Supply chain management addresses the following problems:
- Distribution network configuration: the number, location, and network missions of suppliers, production facilities, distribution centers, warehouses, cross-docks, and customers.
- Distribution strategy: questions of operating control (e.g., centralized, decentralized, or shared); delivery scheme (e.g., direct shipment, pool point shipping, cross docking, direct store delivery, or closed loop shipping); mode of transportation (e.g., motor carrier, including truckload, less than truckload (LTL), parcel, railroad, intermodal transport, including trailer on flatcar (TOFC) and container on flatcar (COFC), ocean freight, airfreight); replenishment strategy (e.g., pull, push, or hybrid); and transportation control (e.g., owner operated, private carrier, common carrier, contract carrier, or third-party logistics (3PL)).
- Trade-offs in logistical activities: The above activities must be coordinated in order to achieve the lowest total logistics cost.

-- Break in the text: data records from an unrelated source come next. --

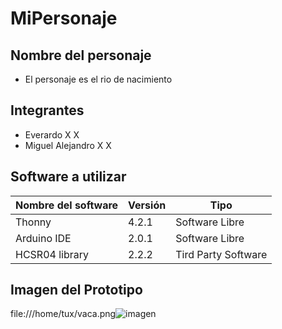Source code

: # MiPersonaje

## Nombre del personaje
- El personaje es el rio de nacimiento

## Integrantes
- Everardo X X
- Miguel Alejandro X X

## Software a utilizar
|Nombre del software|Versión|Tipo|
|--|--|--|
|Thonny|4.2.1|Software Libre|
|Arduino IDE|2.0.1|Software Libre|
|HCSR04 library|2.2.2 |Tird Party Software|

## Imagen del Prototipo

file:///home/tux/vaca.png![imagen](https://github.com/tuxmex/MiPersonaje/assets/36056832/6a21bdaa-1bd8-4afd-896c-3c8c824d0844)
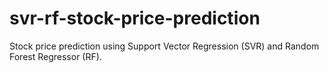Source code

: # svr-rf-stock-price-prediction
Stock price prediction using Support Vector Regression (SVR) and Random Forest Regressor (RF).
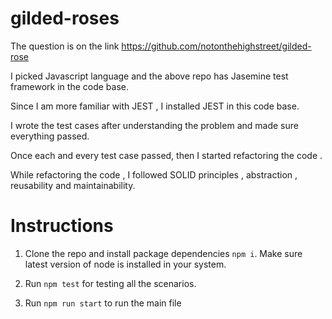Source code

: # gilded-roses

The question is on the link https://github.com/notonthehighstreet/gilded-rose

I picked Javascript language and the above repo has Jasemine test framework in the code base.

Since I am more familiar with JEST , I installed JEST in this code base.

I wrote the test cases after understanding the problem and made sure everything passed.

Once each and every test case passed, then I started refactoring the code .

While refactoring the code , I followed SOLID principles , abstraction , reusability and maintainability. 

# Instructions

1. Clone the repo and install package dependencies `npm i`. Make sure latest version of node is installed in your system.

2. Run `npm test` for testing all the scenarios.

3. Run `npm run start` to run the main file 

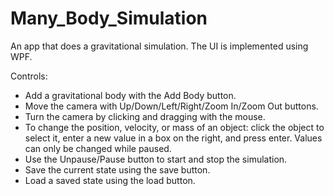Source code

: # Many_Body_Simulation

An app that does a gravitational simulation. The UI is implemented using WPF.

Controls:
- Add a gravitational body with the Add Body button.
- Move the camera with Up/Down/Left/Right/Zoom In/Zoom Out buttons.
- Turn the camera by clicking and dragging with the mouse.
- To change the position, velocity, or mass of an object: click the object to select it, enter a new value in a box on the right, and press enter. Values can only be changed while paused.
- Use the Unpause/Pause button to start and stop the simulation.
- Save the current state using the save button.
- Load a saved state using the load button.
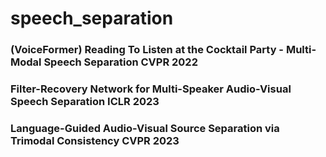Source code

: # speech_separation

### (VoiceFormer) Reading To Listen at the Cocktail Party - Multi-Modal Speech Separation CVPR 2022
### Filter-Recovery Network for Multi-Speaker Audio-Visual Speech Separation ICLR 2023
### Language-Guided Audio-Visual Source Separation via Trimodal Consistency CVPR 2023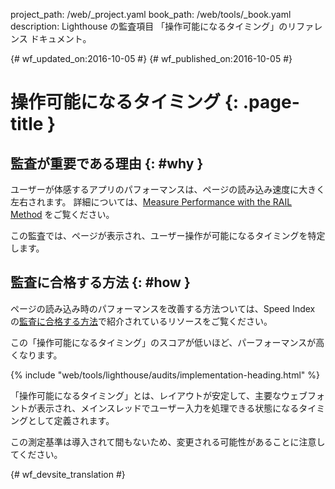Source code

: project_path: /web/_project.yaml
book_path: /web/tools/_book.yaml
description: Lighthouse の監査項目 「操作可能になるタイミング」のリファレンス ドキュメント。

{# wf_updated_on:2016-10-05 #}
{# wf_published_on:2016-10-05 #}

# 操作可能になるタイミング {: .page-title }

##  監査が重要である理由 {: #why }

ユーザーが体感するアプリのパフォーマンスは、ページの読み込み速度に大きく左右されます。
詳細については、[Measure Performance with the RAIL Method](/web/fundamentals/performance/rail) をご覧ください。

この監査では、ページが表示され、ユーザー操作が可能になるタイミングを特定します。


##  監査に合格する方法 {: #how }

ページの読み込み時のパフォーマンスを改善する方法ついては、Speed Index の[監査に合格する方法](speed-index#how)で紹介されているリソースをご覧ください。

この「操作可能になるタイミング」のスコアが低いほど、パーフォーマンスが高くなります。

{% include "web/tools/lighthouse/audits/implementation-heading.html" %}

「操作可能になるタイミング」とは、レイアウトが安定して、主要なウェブフォントが表示され、メインスレッドでユーザー入力を処理できる状態になるタイミングとして定義されます。



この測定基準は導入されて間もないため、変更される可能性があることに注意してください。


{# wf_devsite_translation #}
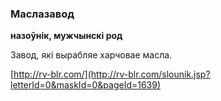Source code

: ### Маслазавод
**назоўнік, мужчынскі род**

Завод, які вырабляе харчовае масла.

<a rel="author">[http://rv-blr.com/](http://rv-blr.com/slounik.jsp?letterId=0&maskId=0&pageId=1639)</a>

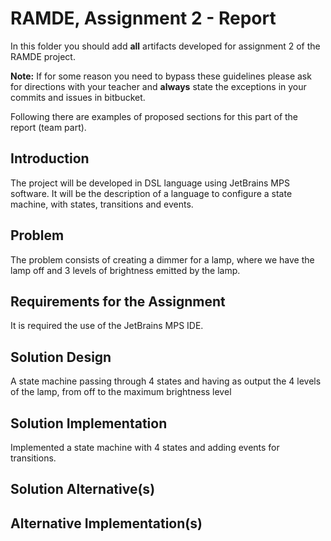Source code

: # RAMDE, Assignment 2 - Report

In this folder you should add **all** artifacts developed for assignment 2 of the RAMDE project.

**Note:** If for some reason you need to bypass these guidelines please ask for directions with your teacher and **always** state the exceptions in your commits and issues in bitbucket.

Following there are examples of proposed sections for this part of the report (team part).

## Introduction
The project will be developed in DSL language using JetBrains MPS software. 
It will be the description of a language to configure a state machine, with states, transitions and events.

## Problem
The problem consists of creating a dimmer for a lamp, where we have the lamp off and 3 levels of brightness emitted by the lamp.

## Requirements for the Assignment
It is required the use of the JetBrains MPS IDE.

## Solution Design
A state machine passing through 4 states and having as output the 4 levels of the lamp, from off to the maximum brightness level

## Solution Implementation
Implemented a state machine with 4 states and adding events for transitions.

## Solution Alternative(s)

## Alternative Implementation(s)

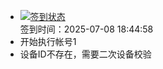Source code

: - [![签到状态](https://github.com/p7wm/Cloud189-Actions/actions/workflows/main.yml/badge.svg?branch=main)](https://github.com/p7wm/Cloud189-Actions/actions/workflows/main.yml) <br> 签到时间：2025-07-08 18:44:58
- 开始执行帐号1
- 设备ID不存在，需要二次设备校验

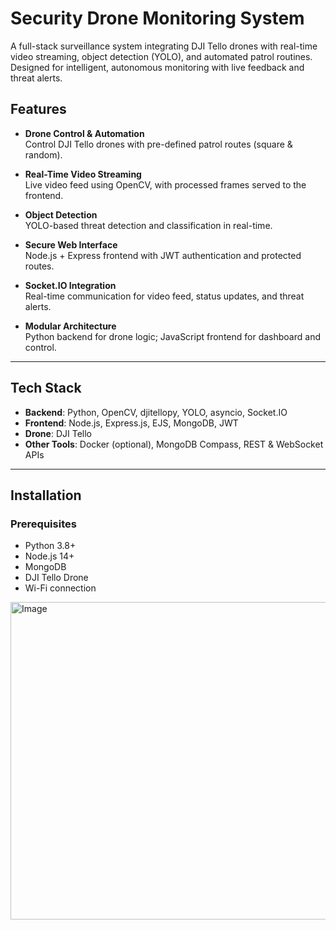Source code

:# Security Drone Monitoring System

A full-stack surveillance system integrating DJI Tello drones with real-time video streaming, object detection (YOLO), and automated patrol routines. Designed for intelligent, autonomous monitoring with live feedback and threat alerts.

## Features

- **Drone Control & Automation**  
  Control DJI Tello drones with pre-defined patrol routes (square & random).

- **Real-Time Video Streaming**  
  Live video feed using OpenCV, with processed frames served to the frontend.

- **Object Detection**  
  YOLO-based threat detection and classification in real-time.

- **Secure Web Interface**  
  Node.js + Express frontend with JWT authentication and protected routes.

- **Socket.IO Integration**  
  Real-time communication for video feed, status updates, and threat alerts.

- **Modular Architecture**  
  Python backend for drone logic; JavaScript frontend for dashboard and control.

---

## Tech Stack

- **Backend**: Python, OpenCV, djitellopy, YOLO, asyncio, Socket.IO  
- **Frontend**: Node.js, Express.js, EJS, MongoDB, JWT  
- **Drone**: DJI Tello  
- **Other Tools**: Docker (optional), MongoDB Compass, REST & WebSocket APIs

---

## Installation

### Prerequisites
- Python 3.8+
- Node.js 14+
- MongoDB
- DJI Tello Drone
- Wi-Fi connection


<img width="943" height="508" alt="Image" src="https://github.com/user-attachments/assets/428e5880-3bef-45c7-95ab-c2390ebaf358" />
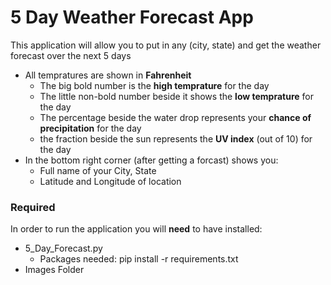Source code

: # 5 Day Weather Forecast App

This application will allow you to put in any (city, state) and get the weather forecast over the next 5 days

- All tempratures are shown in **Fahrenheit**
  - The big bold number is the **high temprature** for the day
  - The little non-bold number beside it shows the **low temprature** for the day
  - The percentage beside the water drop represents your **chance of precipitation** for the day
  - the fraction beside the sun represents the **UV index** (out of 10) for the day 
- In the bottom right corner (after getting a forcast) shows you:
  - Full name of your City, State 
  - Latitude and Longitude of location


### Required
In order to run the application you will **need** to have installed:
- 5_Day_Forecast.py
  - Packages needed: pip install -r requirements.txt
- Images Folder 


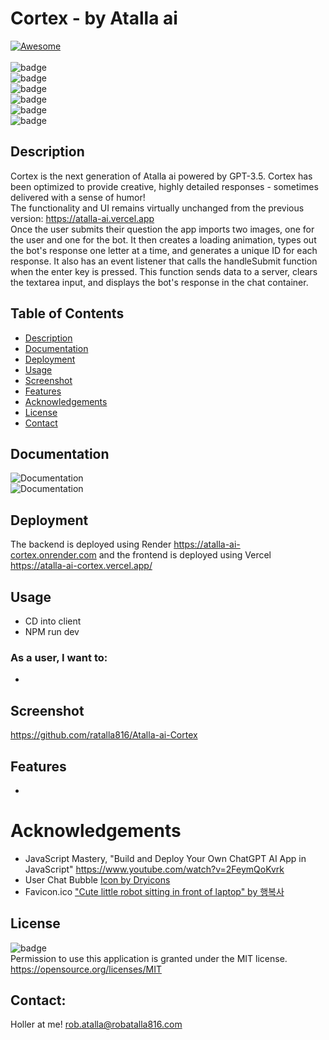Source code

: 
# Cortex - by Atalla ai 

[![Awesome](https://cdn.rawgit.com/sindresorhus/awesome/d7305f38d29fed78fa85652e3a63e154dd8e8829/media/badge.svg)](https://github.com/ratalla816/Atalla-ai-Cortex)
  <br>
  <br>
  ![badge](https://img.shields.io/github/languages/top/ratalla816/Atalla-ai-Cortex)
  <br> 
  ![badge](https://img.shields.io/github/languages/count/ratalla816/Atalla-ai-Cortex)
  <br>
  ![badge](https://img.shields.io/github/issues/ratalla816/Atalla-ai-Cortex)
  <br>
  ![badge](https://img.shields.io/github/issues-closed/ratalla816/Atalla-ai-Cortex)
  <br>
  ![badge](https://img.shields.io/github/last-commit/ratalla816/Atalla-ai-Cortex)
  <br>
  ![badge](https://img.shields.io/badge/license-MIT-important)
  
  ## Description
   
   Cortex is the next generation of Atalla ai powered by GPT-3.5. Cortex has been optimized to provide creative, highly detailed responses - sometimes delivered with a sense of humor!<br>
   The functionality and UI remains virtually unchanged from the previous version: https://atalla-ai.vercel.app<br>
   Once the user submits their question the app imports two images, one for the user and one for the bot. It then creates a loading animation, types out the bot's response one letter at a time, and generates a unique ID for each response. It also has an event listener that calls the handleSubmit function when the enter key is pressed. This function sends data to a server, clears the textarea input, and displays the bot's response in the chat container.
   
 
  ## Table of Contents
  - [Description](#description)
  - [Documentation](#documentation)
  - [Deployment](#deployment)
  - [Usage](#usage)
  - [Screenshot](#screenshot)
  - [Features](#features)
  - [Acknowledgements](#acknowledgements)
  - [License](#license)
  - [Contact](#contact)

  ## Documentation
  ![Documentation](./assets/images/) 
  <br>
  ![Documentation](./assets/images/) 


  ## Deployment

  The backend is deployed using Render https://atalla-ai-cortex.onrender.com and the frontend is deployed using Vercel https://atalla-ai-cortex.vercel.app/
 
  ## Usage

  * CD into client
  * NPM run dev

  ### As a user, I want to: 
  * 

 

  ## Screenshot
  <!-- ![Screenshot](./assets/images/)
  <br>
  <br>
  ![Screenshot](./assets/images/) -->
  https://github.com/ratalla816/Atalla-ai-Cortex
  

  ## Features
 
 *   

  # Acknowledgements
  
  * JavaScript Mastery, "Build and Deploy Your Own ChatGPT AI App in JavaScript" https://www.youtube.com/watch?v=2FeymQoKvrk
  * User Chat Bubble <a href='https://dryicons.com/free-graphics/chat-bubble'> Icon by Dryicons </a>
  * Favicon.ico <a href='https://playgroundai.com/post/cute-little-robot-sitting-in-front-of-laptop-unreal-engine-clo79v3ch014ks6018rr8bmw2'> "Cute little robot sitting in front of laptop" by 행복사 </a>

  ## License
  ![badge](https://img.shields.io/badge/license-MIT-important)
  <br>
  Permission to use this application is granted under the MIT license. <https://opensource.org/licenses/MIT>


   ## Contact:
   Holler at me! <a href="mailto:rob.atalla@robatalla816.com">rob.atalla@robatalla816.com</a>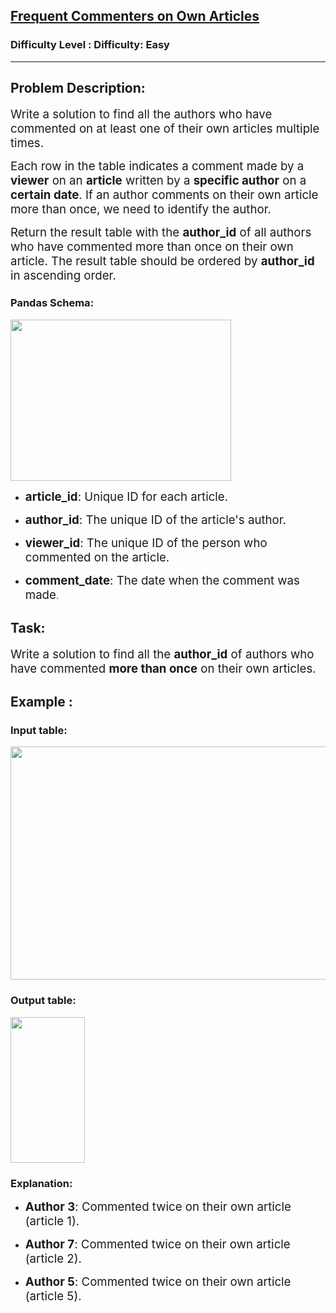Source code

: <h2><a href="https://www.geeksforgeeks.org/problems/frequent-commenters-on-own-articles/1">Frequent Commenters on Own Articles</a></h2><h3>Difficulty Level : Difficulty: Easy</h3><hr><div class="problems_problem_content__Xm_eO"><h2>Problem Description:</h2>
<p><span style="font-size: 14pt;">Write a solution to find all the authors who have commented on at least one of their own articles multiple times.</span></p>
<p><span style="font-size: 14pt;">Each row in the table indicates a comment made by a <strong>viewer</strong> on an <strong>article</strong> written by a <strong>specific author</strong> on a <strong>certain date</strong>. If an author comments on their own article more than once, we need to identify the author.</span></p>
<p><span style="font-size: 14pt;">Return the result table with the <strong>author_id</strong> of all authors who have commented more than once on their own article. The result table should be ordered by <strong>author_id</strong> in ascending order.</span></p>
<h3>Pandas Schema<strong>:</strong></h3>
<p><strong><img src="https://media.geeksforgeeks.org/img-practice/prod/addEditProblem/problem_desc/Web/Other/blobid0_1747029156.png" width="353" height="258"></strong></p>
<ul>
<li>
<p><span style="font-size: 14pt;"><strong>article_id</strong>: Unique ID for each article.</span></p>
<span style="font-size: 14pt;"> </span></li>
<li><span style="font-size: 14pt;"> </span>
<p><span style="font-size: 14pt;"><strong>author_id</strong>: The unique ID of the article's author.</span></p>
<span style="font-size: 14pt;"> </span></li>
<li><span style="font-size: 14pt;"> </span>
<p><span style="font-size: 14pt;"><strong>viewer_id</strong>: The unique ID of the person who commented on the article.</span></p>
<span style="font-size: 14pt;"> </span></li>
<li><span style="font-size: 14pt;"> </span>
<p><span style="font-size: 14pt;"><strong>comment_date</strong>: The date when the comment was made</span>.</p>
</li>
</ul>
<h2>Task:</h2>
<p><span style="font-size: 14pt;">Write a solution to find all the <strong>author_id</strong> of authors who have commented <strong>more than once</strong> on their own articles.</span></p>
<h2>Example :</h2>
<h3>Input table<strong>:</strong></h3>
<p><strong><img src="https://media.geeksforgeeks.org/img-practice/prod/addEditProblem/problem_desc/Web/Other/blobid1_1747029167.png" width="608" height="373"></strong></p>
<h3>Output table<strong>:</strong></h3>
<p><strong><img src="https://media.geeksforgeeks.org/img-practice/prod/addEditProblem/895028/Web/Other/blobid3_1747029567.png" width="119" height="233"></strong></p>
<h3>Explanation:</h3>
<ul>
<li>
<p><span style="font-size: 14pt;"><strong>Author 3</strong>: Commented twice on their own article (article 1).</span></p>
<span style="font-size: 14pt;"> </span></li>
<li><span style="font-size: 14pt;"> </span>
<p><span style="font-size: 14pt;"><strong>Author 7</strong>: Commented twice on their own article (article 2).</span></p>
<span style="font-size: 14pt;"> </span></li>
<li><span style="font-size: 14pt;"> </span>
<p><span style="font-size: 14pt;"><strong>Author 5</strong>: Commented twice on their own article (article 5).</span></p>
</li>
</ul></div>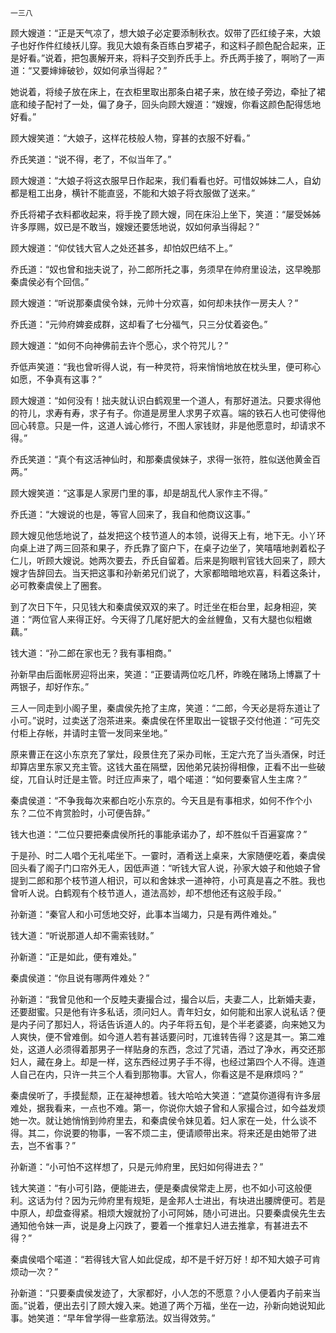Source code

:     一三八 

   顾大嫂道：“正是天气凉了，想大娘子必定要添制秋衣。奴带了匹红绫子来，大娘子也好作件红绫袄儿穿。我见大娘有条百练白罗裙子，和这料子颜色配合起来，正是好看。”说着，把包裹解开来，将料子交到乔氏手上。乔氏两手接了，啊哟了一声道：“又要婶婶破钞，奴如何承当得起？”

   她说着，将绫子放在床上，在衣柜里取出那条白裙子来，放在绫子旁边，牵扯了裙底和绫子配衬了一处，偏了身子，回头向顾大嫂道：“嫂嫂，你看这颜色配得恁地好看。”

   顾大嫂笑道：“大娘子，这样花枝般人物，穿甚的衣服不好看。”

   乔氏笑道：“说不得，老了，不似当年了。”

   顾大嫂道：“大娘子将这衣服早日作起来，我们看看也好。可惜奴姊妹二人，自幼都是粗工出身，横针不能直竖，不能和大娘子将衣服做了送来。”

   乔氏将裙子衣料都收起来，将手挽了顾大嫂，同在床沿上坐下，笑道：“屡受姊姊许多厚赐，奴已是不敢当，嫂嫂还要恁地说，奴如何承当得起？”

   顾大嫂道：“仰仗钱大官人之处还甚多，却怕奴巴结不上。”

   乔氏道：“奴也曾和拙夫说了，孙二郎所托之事，务须早在帅府里设法，这早晚那秦虞侯必有个回信。”

   顾大嫂道：“听说那秦虞侯令妹，元帅十分欢喜，如何却未扶作一房夫人？”

   乔氏道：“元帅府婢妾成群，这却看了七分福气，只三分仗着姿色。”

   顾大嫂道：“如何不向神佛前去许个愿心，求个符咒儿？”

   乔低声笑道：“我也曾听得人说，有一种灵符，将来悄悄地放在枕头里，便可称心如愿，不争真有这事？”

   顾大嫂道：“如何没有！拙夫就认识白鹤观里一个道人，有那好道法。只要求得他的符儿，求寿有寿，求子有子。你道是房里人求男子欢喜。端的铁石人也可使得他回心转意。只是一件，这道人诚心修行，不图人家钱财，非是他愿意时，却请求不得。”

   乔氏笑道：“真个有这活神仙时，和那秦虞侯妹子，求得一张符，胜似送他黄金百两。”

   顾大嫂笑道：“这事是人家房门里的事，却是胡乱代人家作主不得。”

   乔氏道：“大嫂说的也是，等官人回来了，我自和他商议这事。”

   顾大嫂见他恁地说了，益发把这个枝节道人的本领，说得天上有，地下无。小丫环向桌上进了两三回茶和果子，乔氏靠了窗户下，在桌子边坐了，笑嘻嘻地剥着松子仁儿，听顾大嫂说。她两次要去，乔氏自留着。后来是狗眼判官钱大回来了，顾大嫂才告辞回去。当天把这事和孙新弟兄们说了，大家都暗暗地欢喜，料着这条计，必可教秦虞侯上了圈套。

   到了次日下午，只见钱大和秦虞侯双双的来了。时迁坐在柜台里，起身相迎，笑道：“两位官人来得正好。今天得了几尾好肥大的金丝鲤鱼，又有大腿也似粗嫩藕。”

   钱大道：“孙二郎在家也无？我有事相商。”

   孙新早由后面帐房迎将出来，笑道：“正要请两位吃几杯，昨晚在赌场上博赢了十两银子，却好作东。”

   三人一同走到小阁子里，秦虞侯先抢了主席，笑道：“二郎，今天必是将东道让了小可。”说时，过卖送了泡茶进来。秦虞侯在怀里取出一锭银子交付他道：“可先交付柜上存帐，并请时主管一发同来坐地。”

   原来曹正在这小东京充了掌灶，段景住充了采办司帐，王定六充了当头酒保，时迁却算店里东家又充主管。这钱大虽在隔壁，因他弟兄装扮得相像，正看不出一些破绽，兀自认时迁是主管。时迁应声来了，唱个喏道：“如何要秦官人生主席？”

   秦虞侯道：“不争我每次来都白吃小东京的。今天且是有事相求，如何不作个小东？二位不肯赏脸时，小可便告辞。”

   钱大也道：“二位只要把秦虞侯所托的事能承诺办了，却不胜似千百遍宴席？”

   于是孙、时二人唱个无礼喏坐下。一霎时，酒肴送上桌来，大家随便吃着，秦虞侯回头看了阁子门口帘外无人，因低声道：“听钱大官人说，孙家大娘子和他娘子曾提到二郎和那个枝节道人相识，可以和舍妹求一道神符，小可真是喜之不胜。我也曾听人说。白鹤观有个枝节道人，道法高妙，却不想他还有这般手段。”

   孙新道：“秦官人和小可恁地交好，此事本当竭力，只是有两件难处。”

   钱大道：“听说那道人却不需索钱财。”

   孙新道：“正是如此，便有难处。”

   秦虞侯道：“你且说有哪两件难处？”

   孙新道：“我曾见他和一个反睦夫妻撮合过，撮合以后，夫妻二人，比新婚夫妻，还要甜蜜。只是他有许多私话，须问妇人。青年妇女，如何能和出家人说私话？便是内子问了那妇人，将话告诉道人的。内子年将五旬，是个半老婆婆，向来她又为人爽快，便不曾难倒。如今道人若有甚话要问时，兀谁转告得？这是其一。第二难处，这道人必须得着那男子一样贴身的东西，念过了咒语，洒过了净水，再交还那妇人，藏在身上。却是一样，这东西经过男子手不得，也经过第四个人不得。连道人自己在内，只许一共三个人看到那物事。大官人，你看这是不是麻烦吗？”

   秦虞侯听了，手摸髭颓，正在凝神想着。钱大哈哈大笑道：“遮莫你道得有许多层难处，据我看来，一点也不难。第一，你说你大娘子曾和人家撮合过，如今益发烦她一次。就让她悄悄到帅府里去，和秦虞侯令妹见着。妇人家在一处，什么谈不得。其二，你说要的物事，一客不烦二主，便请顺带出来。将来还是由她带了进去，岂不省事？”

   孙新道：“小可怕不这样想了，只是元帅府里，民妇如何得进去？”

   钱大笑道：“有小可引路，便能进去，便是秦虞侯常走上房，也不如小可这般便利。这话为付？因为元帅府里有规矩，是金邦人士进出，有块进出腰牌便可。若是中原人，却盘查得紧。相烦大嫂就扮了小可阿姊，随小可进出。只要秦虞侯先生去通知他令妹一声，说是身上闪跌了，要着一个推拿妇人进去推拿，有甚进去不得？”

   秦虞侯唱个喏道：“若得钱大官人如此促成，却不是千好万好！却不知大娘子可肯烦动一次？”

   孙新道：“只要秦虞侯发迹了，大家都好，小人怎的不愿意？小人便着内子前来当面。”说着，便出去引了顾大嫂入来。她道了两个万福，坐在一边，孙新向她说知此事。她笑道：“早年曾学得一些拿筋法。奴当得效劳。”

Trade-offs may increase the total cost if only one of the activities is optimized. For example, full truckload (FTL) rates are more economical on a cost-per-pallet basis than are LTL shipments. If, however, a full truckload of a product is ordered to reduce transportation costs, there will be an increase in inventory holding costs, which may increase total logistics costs. The planning of logistical activities therefore takes a systems approach. These trade-offs are key to developing the most efficient and effective logistics and SCM strategy.
- Information: The integration of processes through the supply chain in order to share valuable information, including demand signals, forecasts, inventory, transportation, and potential collaboration.
- Inventory management: Management of the quantity and location of inventory, including raw materials, work in process (WIP), and finished goods.
- Cash flow: Arranging the payment terms and methodologies for exchanging funds across entities within the supply chain.